Andilly est une commune française située dans le département de la Haute-Savoie, en région Auvergne-Rhône-Alpes.

Géographie[modifier | modifier le code]

La commune d'Andilly est située à 6 kilomètres au nord-ouest de Cruseilles, sur le versant sud du col du Mont-Sion, au sommet des collines bocagères, qui grimpent depuis la vallée des Usses, traversées ici par le Nant trouble.
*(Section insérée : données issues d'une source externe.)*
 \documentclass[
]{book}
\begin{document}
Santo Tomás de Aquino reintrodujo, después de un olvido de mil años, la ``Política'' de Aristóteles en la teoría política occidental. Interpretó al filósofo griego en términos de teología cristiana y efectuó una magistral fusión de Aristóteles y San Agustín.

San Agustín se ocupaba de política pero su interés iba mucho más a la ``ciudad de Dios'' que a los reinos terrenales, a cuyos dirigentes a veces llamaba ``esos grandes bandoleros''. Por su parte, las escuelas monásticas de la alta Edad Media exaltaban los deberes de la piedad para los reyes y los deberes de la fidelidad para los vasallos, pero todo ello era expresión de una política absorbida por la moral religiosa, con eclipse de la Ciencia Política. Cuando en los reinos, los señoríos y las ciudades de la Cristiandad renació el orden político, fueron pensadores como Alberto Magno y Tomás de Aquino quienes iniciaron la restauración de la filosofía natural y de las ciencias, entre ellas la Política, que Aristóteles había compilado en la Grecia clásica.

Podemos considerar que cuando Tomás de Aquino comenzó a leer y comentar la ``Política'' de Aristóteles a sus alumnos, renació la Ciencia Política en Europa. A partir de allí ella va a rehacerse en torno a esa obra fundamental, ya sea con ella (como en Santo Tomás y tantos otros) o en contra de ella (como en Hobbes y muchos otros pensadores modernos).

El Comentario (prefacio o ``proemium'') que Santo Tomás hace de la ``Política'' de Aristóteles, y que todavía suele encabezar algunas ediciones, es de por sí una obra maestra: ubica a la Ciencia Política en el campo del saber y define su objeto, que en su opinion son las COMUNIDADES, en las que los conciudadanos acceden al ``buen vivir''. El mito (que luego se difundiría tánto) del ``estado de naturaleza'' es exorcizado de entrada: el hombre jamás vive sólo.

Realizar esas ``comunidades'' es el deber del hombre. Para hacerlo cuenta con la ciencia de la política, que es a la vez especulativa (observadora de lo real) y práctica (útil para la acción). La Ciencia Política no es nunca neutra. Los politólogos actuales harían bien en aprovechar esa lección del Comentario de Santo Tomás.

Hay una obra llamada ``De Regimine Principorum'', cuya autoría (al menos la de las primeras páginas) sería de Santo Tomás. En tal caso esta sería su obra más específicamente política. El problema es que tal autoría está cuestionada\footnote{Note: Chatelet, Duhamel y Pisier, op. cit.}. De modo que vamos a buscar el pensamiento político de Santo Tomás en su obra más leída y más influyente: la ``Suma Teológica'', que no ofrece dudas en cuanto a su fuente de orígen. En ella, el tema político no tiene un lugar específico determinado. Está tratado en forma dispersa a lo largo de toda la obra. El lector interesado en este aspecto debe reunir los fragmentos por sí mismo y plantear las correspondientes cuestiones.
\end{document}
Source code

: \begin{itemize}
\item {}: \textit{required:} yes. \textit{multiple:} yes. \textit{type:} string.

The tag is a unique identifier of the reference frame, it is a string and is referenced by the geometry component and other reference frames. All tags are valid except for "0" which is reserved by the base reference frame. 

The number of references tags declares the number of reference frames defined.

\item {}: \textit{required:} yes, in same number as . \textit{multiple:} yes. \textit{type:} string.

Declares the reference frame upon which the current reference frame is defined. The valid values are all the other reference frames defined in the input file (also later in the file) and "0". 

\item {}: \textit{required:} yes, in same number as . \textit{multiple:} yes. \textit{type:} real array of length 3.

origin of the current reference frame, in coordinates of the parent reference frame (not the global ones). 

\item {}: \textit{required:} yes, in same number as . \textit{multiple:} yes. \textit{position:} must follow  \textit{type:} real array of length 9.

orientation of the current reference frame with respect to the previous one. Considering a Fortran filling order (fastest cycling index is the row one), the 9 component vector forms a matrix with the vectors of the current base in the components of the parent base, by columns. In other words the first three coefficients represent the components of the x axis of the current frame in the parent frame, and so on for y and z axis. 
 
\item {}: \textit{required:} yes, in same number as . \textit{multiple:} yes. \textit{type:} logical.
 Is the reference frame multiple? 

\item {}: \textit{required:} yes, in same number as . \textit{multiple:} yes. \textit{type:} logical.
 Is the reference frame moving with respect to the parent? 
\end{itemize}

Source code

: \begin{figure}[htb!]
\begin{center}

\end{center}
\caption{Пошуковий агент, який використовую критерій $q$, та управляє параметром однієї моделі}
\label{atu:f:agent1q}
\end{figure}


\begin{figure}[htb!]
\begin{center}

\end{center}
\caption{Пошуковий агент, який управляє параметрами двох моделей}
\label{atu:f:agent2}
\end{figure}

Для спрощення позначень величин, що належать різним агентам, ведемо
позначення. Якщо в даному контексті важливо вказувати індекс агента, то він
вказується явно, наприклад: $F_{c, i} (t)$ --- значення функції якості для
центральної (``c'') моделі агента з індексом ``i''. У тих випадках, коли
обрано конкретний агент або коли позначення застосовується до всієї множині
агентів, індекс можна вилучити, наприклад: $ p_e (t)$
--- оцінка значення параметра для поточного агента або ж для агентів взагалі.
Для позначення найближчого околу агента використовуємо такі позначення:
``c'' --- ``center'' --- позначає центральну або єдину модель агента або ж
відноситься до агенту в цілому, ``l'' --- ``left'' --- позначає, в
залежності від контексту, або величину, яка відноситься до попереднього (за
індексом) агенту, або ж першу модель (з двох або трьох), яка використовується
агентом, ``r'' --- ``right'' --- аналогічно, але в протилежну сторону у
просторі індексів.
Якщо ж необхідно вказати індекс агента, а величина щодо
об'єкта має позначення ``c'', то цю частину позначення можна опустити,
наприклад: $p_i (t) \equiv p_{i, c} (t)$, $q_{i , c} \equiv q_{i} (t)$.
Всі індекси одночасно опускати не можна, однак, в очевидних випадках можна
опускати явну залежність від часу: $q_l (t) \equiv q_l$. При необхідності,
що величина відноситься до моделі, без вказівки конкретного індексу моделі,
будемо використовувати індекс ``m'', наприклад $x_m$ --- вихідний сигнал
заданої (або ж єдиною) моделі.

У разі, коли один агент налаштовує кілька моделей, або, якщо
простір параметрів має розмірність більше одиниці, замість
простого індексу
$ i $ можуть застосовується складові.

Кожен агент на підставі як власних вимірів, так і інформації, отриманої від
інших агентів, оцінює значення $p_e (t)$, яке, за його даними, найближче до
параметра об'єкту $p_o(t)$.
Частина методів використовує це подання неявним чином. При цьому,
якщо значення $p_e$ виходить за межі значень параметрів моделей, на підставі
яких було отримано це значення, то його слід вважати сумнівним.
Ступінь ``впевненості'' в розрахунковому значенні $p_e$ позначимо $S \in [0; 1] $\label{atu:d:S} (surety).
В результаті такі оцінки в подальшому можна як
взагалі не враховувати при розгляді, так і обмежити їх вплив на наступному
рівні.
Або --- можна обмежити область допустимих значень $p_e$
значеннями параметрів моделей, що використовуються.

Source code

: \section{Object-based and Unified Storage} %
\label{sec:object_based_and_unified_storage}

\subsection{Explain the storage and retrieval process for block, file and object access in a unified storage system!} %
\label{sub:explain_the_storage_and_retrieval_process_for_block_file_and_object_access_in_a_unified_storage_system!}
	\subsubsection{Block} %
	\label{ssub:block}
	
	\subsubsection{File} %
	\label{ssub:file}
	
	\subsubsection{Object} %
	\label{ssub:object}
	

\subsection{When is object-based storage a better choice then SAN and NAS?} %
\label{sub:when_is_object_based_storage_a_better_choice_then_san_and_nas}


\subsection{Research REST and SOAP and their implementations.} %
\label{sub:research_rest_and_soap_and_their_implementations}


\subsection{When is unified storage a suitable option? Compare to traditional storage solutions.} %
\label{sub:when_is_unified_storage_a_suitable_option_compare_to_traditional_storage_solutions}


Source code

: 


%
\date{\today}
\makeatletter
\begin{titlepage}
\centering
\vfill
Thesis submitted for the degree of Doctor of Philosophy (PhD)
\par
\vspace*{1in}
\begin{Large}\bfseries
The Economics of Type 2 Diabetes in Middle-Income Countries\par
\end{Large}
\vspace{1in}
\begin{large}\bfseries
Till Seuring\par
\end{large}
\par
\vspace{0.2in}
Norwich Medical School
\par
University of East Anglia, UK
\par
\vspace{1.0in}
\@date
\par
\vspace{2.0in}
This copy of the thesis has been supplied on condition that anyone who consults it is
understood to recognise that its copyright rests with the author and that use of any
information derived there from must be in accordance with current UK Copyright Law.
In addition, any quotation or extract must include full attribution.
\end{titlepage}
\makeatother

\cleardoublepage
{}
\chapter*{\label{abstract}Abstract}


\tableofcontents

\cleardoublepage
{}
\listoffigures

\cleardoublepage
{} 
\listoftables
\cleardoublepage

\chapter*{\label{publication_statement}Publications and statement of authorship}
Les 607 hectares de la commune s'entendent en grande partie sur les pentes du mont Sion (les Sons en patois local). D'une altitude de 860 mètres au Crêt des Rippes, c'est une haute colline de molasse recouverte de sédiments glaciaires. Depuis la construction de l'autoroute A41 entre Annecy et Genève, le mont Sion est traversé par un tunnel autoroutier de 3,4 km.

Le territoire est drainé par des ruisseaux dont les plus importants sont le « Nant trouble » et la « Férande ».

La commune est subdivisée en trois principaux hameaux : Charly, Jussy et Saint-Symphorien, étagés sur le versant sud du mont Sion.

Communes limitrophes[modifier | modifier le code]

Rose des vents Vers Présilly Rose des vents
Cernex N Saint-Blaise
O    Andilly    E
S
Copponex

Toponymie[modifier | modifier le code]

Le toponyme Andilly proviendrait d'un domaine gallo-romain *Andil[l]iacum, dérivant du gentilice Andil[l]ius, nom latinisé du gaulois Andios, auquel est associé le suffixe -acum[1],[2].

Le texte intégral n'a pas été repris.